### Required work
Where does the string "genannten" appear? Copy every line of the entries below that holds it.
Records for the task below:
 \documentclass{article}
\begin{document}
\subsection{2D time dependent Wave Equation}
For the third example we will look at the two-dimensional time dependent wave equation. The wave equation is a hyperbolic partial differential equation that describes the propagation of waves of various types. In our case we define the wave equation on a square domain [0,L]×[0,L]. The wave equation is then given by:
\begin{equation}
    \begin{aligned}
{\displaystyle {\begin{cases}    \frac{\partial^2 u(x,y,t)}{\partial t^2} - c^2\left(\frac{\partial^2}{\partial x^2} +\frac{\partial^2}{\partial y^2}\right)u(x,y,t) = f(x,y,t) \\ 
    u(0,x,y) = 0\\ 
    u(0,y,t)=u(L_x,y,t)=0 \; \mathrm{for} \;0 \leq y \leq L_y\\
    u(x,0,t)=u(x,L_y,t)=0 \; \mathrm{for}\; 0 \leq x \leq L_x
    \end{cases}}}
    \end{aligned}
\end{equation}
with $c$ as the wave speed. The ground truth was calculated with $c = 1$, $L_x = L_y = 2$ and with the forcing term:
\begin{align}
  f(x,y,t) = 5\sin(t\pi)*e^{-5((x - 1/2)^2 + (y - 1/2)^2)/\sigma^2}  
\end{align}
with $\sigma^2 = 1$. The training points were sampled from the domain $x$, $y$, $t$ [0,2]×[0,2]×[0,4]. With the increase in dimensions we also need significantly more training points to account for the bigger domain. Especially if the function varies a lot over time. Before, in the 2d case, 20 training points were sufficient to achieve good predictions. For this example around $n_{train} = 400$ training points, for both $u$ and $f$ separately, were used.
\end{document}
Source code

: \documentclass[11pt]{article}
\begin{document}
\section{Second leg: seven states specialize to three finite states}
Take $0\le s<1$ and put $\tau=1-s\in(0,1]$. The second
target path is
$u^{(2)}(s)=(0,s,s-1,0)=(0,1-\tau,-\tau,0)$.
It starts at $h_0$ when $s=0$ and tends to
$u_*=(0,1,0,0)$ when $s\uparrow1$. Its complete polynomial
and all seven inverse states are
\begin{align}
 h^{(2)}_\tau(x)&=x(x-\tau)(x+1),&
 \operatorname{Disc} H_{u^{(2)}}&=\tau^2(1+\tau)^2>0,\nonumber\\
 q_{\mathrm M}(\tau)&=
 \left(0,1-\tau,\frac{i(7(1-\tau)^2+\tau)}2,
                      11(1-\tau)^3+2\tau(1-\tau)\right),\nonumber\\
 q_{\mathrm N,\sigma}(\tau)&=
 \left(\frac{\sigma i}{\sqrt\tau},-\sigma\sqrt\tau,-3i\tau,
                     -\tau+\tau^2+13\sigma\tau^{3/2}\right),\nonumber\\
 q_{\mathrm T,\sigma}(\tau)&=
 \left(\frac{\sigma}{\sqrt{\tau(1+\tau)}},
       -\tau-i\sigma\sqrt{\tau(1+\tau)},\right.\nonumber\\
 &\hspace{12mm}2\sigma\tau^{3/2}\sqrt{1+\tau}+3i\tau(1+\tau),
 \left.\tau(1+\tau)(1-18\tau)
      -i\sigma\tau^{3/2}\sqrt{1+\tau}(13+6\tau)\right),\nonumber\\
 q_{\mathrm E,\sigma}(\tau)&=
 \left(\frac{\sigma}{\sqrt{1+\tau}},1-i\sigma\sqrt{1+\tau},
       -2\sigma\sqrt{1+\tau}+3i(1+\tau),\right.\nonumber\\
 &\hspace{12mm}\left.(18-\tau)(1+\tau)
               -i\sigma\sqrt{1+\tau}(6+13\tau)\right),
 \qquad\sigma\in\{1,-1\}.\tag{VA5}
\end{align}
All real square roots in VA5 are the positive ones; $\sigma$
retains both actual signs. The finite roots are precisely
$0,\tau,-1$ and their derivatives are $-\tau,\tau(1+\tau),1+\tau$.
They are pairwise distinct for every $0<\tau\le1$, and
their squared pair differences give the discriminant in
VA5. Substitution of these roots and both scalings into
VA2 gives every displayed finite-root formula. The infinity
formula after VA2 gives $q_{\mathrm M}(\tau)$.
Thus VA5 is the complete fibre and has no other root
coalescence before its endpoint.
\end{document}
End of Records for the task.
Records for the task below:
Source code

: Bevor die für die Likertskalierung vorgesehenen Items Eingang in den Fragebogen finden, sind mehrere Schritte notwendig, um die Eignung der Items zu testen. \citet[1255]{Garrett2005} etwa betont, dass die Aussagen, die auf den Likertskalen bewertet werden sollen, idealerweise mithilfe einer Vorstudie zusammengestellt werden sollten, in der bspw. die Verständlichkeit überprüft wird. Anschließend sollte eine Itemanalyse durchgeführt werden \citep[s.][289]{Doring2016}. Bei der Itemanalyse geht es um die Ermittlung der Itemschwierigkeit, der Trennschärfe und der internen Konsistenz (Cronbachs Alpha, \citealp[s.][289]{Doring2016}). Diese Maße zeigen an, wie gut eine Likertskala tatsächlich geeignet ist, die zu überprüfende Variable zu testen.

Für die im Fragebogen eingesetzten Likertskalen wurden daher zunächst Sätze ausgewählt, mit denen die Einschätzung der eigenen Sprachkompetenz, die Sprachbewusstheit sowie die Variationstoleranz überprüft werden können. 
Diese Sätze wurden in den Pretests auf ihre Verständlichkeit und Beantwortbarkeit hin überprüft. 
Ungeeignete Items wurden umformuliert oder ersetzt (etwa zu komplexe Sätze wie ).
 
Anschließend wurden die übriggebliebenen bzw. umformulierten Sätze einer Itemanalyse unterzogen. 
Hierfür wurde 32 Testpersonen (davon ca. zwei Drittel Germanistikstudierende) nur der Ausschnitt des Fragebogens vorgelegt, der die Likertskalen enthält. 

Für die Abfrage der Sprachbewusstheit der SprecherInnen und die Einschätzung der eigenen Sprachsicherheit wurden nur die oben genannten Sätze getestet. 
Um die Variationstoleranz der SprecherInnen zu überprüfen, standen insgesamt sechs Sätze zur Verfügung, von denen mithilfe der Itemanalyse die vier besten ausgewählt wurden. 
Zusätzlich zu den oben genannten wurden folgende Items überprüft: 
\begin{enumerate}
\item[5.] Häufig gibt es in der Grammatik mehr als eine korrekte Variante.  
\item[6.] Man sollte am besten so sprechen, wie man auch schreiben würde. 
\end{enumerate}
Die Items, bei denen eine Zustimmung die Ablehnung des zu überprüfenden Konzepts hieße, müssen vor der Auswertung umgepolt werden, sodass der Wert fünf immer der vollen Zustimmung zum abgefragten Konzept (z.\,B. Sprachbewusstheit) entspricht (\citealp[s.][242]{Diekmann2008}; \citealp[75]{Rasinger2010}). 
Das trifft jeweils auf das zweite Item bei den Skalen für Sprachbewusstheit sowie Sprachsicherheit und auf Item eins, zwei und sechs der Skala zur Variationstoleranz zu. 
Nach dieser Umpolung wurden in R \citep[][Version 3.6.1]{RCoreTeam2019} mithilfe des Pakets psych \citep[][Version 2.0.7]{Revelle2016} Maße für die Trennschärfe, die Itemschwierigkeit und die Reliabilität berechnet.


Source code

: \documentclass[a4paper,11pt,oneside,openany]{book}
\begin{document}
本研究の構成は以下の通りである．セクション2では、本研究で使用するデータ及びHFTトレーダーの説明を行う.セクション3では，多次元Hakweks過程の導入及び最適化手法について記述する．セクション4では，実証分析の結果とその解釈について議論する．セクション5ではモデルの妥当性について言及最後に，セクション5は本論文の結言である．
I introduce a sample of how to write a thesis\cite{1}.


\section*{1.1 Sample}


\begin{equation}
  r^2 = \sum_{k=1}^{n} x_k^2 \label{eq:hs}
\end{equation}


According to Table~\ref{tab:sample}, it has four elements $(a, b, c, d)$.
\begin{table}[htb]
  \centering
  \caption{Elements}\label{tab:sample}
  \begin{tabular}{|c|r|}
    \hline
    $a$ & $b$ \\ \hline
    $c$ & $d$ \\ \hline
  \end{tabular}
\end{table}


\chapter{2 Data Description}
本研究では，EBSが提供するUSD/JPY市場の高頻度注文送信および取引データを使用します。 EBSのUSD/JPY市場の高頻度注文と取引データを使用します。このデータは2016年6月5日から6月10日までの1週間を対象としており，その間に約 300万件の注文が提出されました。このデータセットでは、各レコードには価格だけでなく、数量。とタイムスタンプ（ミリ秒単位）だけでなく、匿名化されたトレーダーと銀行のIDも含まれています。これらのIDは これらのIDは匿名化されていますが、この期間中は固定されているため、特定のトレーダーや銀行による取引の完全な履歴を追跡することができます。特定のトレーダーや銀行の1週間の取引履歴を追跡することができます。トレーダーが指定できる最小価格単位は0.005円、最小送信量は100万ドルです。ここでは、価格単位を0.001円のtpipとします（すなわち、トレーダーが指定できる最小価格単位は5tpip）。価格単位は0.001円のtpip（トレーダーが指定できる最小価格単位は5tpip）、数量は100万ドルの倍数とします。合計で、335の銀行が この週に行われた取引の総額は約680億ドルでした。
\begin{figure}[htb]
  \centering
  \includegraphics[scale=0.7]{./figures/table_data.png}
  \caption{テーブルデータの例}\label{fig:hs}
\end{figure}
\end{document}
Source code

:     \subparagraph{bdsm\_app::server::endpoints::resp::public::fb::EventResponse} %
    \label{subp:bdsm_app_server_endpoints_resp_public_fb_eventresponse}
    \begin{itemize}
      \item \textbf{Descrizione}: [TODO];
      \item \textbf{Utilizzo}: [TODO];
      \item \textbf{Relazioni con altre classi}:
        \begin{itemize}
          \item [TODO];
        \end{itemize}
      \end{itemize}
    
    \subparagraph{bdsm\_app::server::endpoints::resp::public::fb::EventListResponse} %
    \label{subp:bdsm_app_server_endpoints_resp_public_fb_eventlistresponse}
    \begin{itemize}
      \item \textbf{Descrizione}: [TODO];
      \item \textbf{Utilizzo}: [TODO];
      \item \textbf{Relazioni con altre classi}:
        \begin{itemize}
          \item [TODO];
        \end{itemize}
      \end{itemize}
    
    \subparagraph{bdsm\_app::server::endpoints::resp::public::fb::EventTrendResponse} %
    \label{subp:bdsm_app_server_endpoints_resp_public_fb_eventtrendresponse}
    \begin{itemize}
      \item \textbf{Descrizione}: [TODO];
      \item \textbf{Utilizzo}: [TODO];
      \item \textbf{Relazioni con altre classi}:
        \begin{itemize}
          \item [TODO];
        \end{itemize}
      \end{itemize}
End of Records for the task.
### Response area
Für die Abfrage der Sprachbewusstheit der SprecherInnen und die Einschätzung der eigenen Sprachsicherheit wurden nur die oben genannten Sätze getestet. 
Zusätzlich zu den oben genannten wurden folgende Items überprüft: 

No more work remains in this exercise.